In a briefing last week discussing Disney's recent digital initiatives, Brad Davis, senior vice president of Disney online ad sales, said the company is beefing up mobile ad sales staff on both coasts following the acquisitions, as the company looks for new ways to monetize games.
Exactly how Disney approaches the gaming space is still evolving, but Davis said it could involve expanding brand integration -- as with the Bing deal -- as well as sweepstakes and marketing efforts more focused on user-generated content.
A big question whenever a media giant like Disney acquires a smaller player is whether the move will lead to changes that alienate the target company's existing user base.

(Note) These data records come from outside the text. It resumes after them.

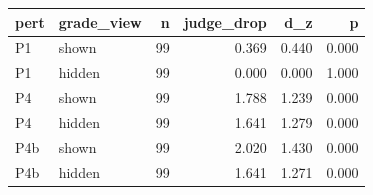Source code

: \begin{tabular}{llrrrr}
\toprule
pert & grade_view & n & judge_drop & d_z & p \\
\midrule
P1 & shown & 99 & 0.369 & 0.440 & 0.000 \\
P1 & hidden & 99 & 0.000 & 0.000 & 1.000 \\
P4 & shown & 99 & 1.788 & 1.239 & 0.000 \\
P4 & hidden & 99 & 1.641 & 1.279 & 0.000 \\
P4b & shown & 99 & 2.020 & 1.430 & 0.000 \\
P4b & hidden & 99 & 1.641 & 1.271 & 0.000 \\
\bottomrule
\end{tabular}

Is sticking Bing in the title of the Katy Perry game, for instance, an overly aggressive marketing tactic that might turn off some "Tap Tap" fans? Or is there a trade-off in offering a free game with a new single from the singer? Those are the kinds of things Disney will have to figure out as it integrates Tapulous and Playdom.
And while both companies are hot now, there's no guarantee they'll continue to flourish at Disney. Mediaweekreported earlier this month that Microsoft will shutter Massive, the in-game advertising unit that the software maker acquired in 2006 for $400 million.
Besides the blow of Electronic Arts taking its ad business in-house, the report cited sources saying Massive's ad sales efforts were never fully integrated within Microsoft's Xbox Live team. How effectively Disney can combine its own ad sales teams with its new mobile and social game properties could play a key part in how well the acquisitions turn out.